Single Region, No Disaster Recovery
Running everything in one region with no DR means a regional failure causes total, possibly permanent loss. Define RTO/RPO, test backups, replicate across regions per criticality, and rehearse failover so recovery is proven before a disaster.
Single region, no disaster recovery is hosting an entire system within one region (or one data center) with no tested plan for surviving the loss of that location. Cloud regions are highly available, but they do fail, due to outages, natural disasters, or operational errors, and when they do, a single-region system with no DR plan is simply gone until the region returns.
For many systems a single region is a deliberate, acceptable trade-off. The anti-pattern is having no DR plan at all for a system that cannot afford prolonged regional loss.
Why It Happens
Multi-region architecture and DR add real cost and complexity: data replication, failover logic, and regular testing. Single-region is simpler and cheaper, and regional failures are rare, so the risk feels remote. Backups may exist but were never tested for actual restoration. Recovery objectives (RTO/RPO) are never defined, so no one realizes how exposed the system is until the region goes dark.
Why It Hurts
When the single region fails, the entire system is down with no path to recovery, potentially for hours or days. If backups are absent or untested, data may be permanently lost. Without defined recovery objectives, the business cannot even predict how bad an outage would be. The cost of a single major regional outage to a critical system usually far exceeds the ongoing cost of a sound DR strategy.
Warning Signs
- All infrastructure lives in a single region or data center.
- Backups exist but restoration has never been tested.
- No recovery time or recovery point objectives are defined.

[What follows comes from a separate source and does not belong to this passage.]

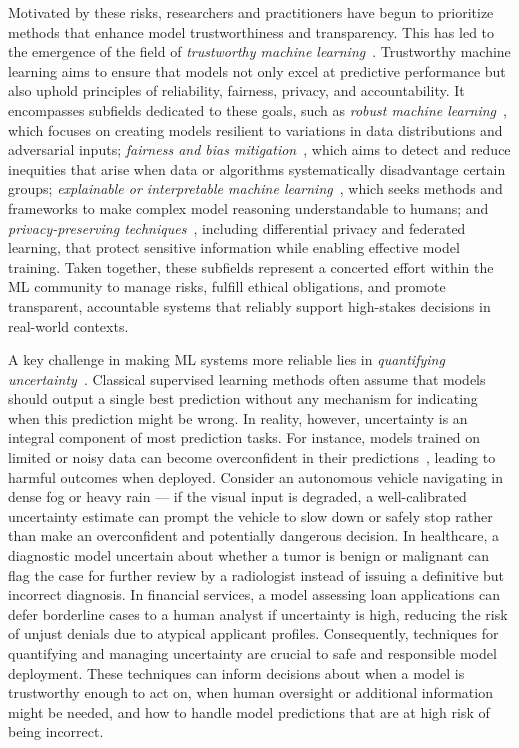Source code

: Motivated by these risks, researchers and practitioners have begun to prioritize methods that enhance model trustworthiness and transparency. This has led to the emergence of the field of \textit{trustworthy machine learning}~\citep{li2023trustworthy}. Trustworthy machine learning aims to ensure that models not only excel at predictive performance but also uphold principles of reliability, fairness, privacy, and accountability. It encompasses subfields dedicated to these goals, such as \textit{robust machine learning}~\citep{szegedy2013intriguing, papernot2017practical, rahimian2022frameworks}, which focuses on creating models resilient to variations in data distributions and adversarial inputs; \textit{fairness and bias mitigation}~\citep{hardt2016equality, mehrabi2021survey}, which aims to detect and reduce inequities that arise when data or algorithms systematically disadvantage certain groups; \textit{explainable or interpretable machine learning}~\citep{chen2019looks, rudin2019stop}, which seeks methods and frameworks to make complex model reasoning understandable to humans; and \textit{privacy-preserving techniques}~\citep{dwork2014algorithmic, abadi2016deep}, including differential privacy and federated learning, that protect sensitive information while enabling effective model training. Taken together, these subfields represent a concerted effort within the ML community to manage risks, fulfill ethical obligations, and promote transparent, accountable systems that reliably support high-stakes decisions in real-world contexts.

A key challenge in making ML systems more reliable lies in \textit{quantifying uncertainty}~\citep{gal2016uncertainty, hullermeier2021aleatoric, gawlikowski2023survey}. Classical supervised learning methods often assume that models should output a single best prediction without any mechanism for indicating when this prediction might be wrong. In reality, however, uncertainty is an integral component of most prediction tasks. For instance, models trained on limited or noisy data can become overconfident in their predictions~\citep{guo2017calibration}, leading to harmful outcomes when deployed. Consider an autonomous vehicle navigating in dense fog or heavy rain — if the visual input is degraded, a well-calibrated uncertainty estimate can prompt the vehicle to slow down or safely stop rather than make an overconfident and potentially dangerous decision. In healthcare, a diagnostic model uncertain about whether a tumor is benign or malignant can flag the case for further review by a radiologist instead of issuing a definitive but incorrect diagnosis. In financial services, a model assessing loan applications can defer borderline cases to a human analyst if uncertainty is high, reducing the risk of unjust denials due to atypical applicant profiles. Consequently, techniques for quantifying and managing uncertainty are crucial to safe and responsible model deployment. These techniques can inform decisions about when a model is trustworthy enough to act on, when human oversight or additional information might be needed, and how to handle model predictions that are at high risk of being incorrect.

- There is no documented failover procedure.
Better Alternatives
Match the DR strategy to the system's criticality. Define RTO and RPO explicitly, then choose an approach: tested backup-and-restore for tolerant systems, active-passive failover to a secondary region for important ones, or active-active multi-region for the most critical. Replicate data across regions. Crucially, test failover and restoration regularly so the plan is known to work.
How to Refactor Out of It
First, define recovery objectives based on how much downtime and data loss the system can tolerate. Verify that backups actually restore by testing them. For systems that need it, stand up cross-region replication and a failover target appropriate to the objectives. Document and rehearse the failover procedure through game days so the recovery path is proven before a real disaster, not improvised during one.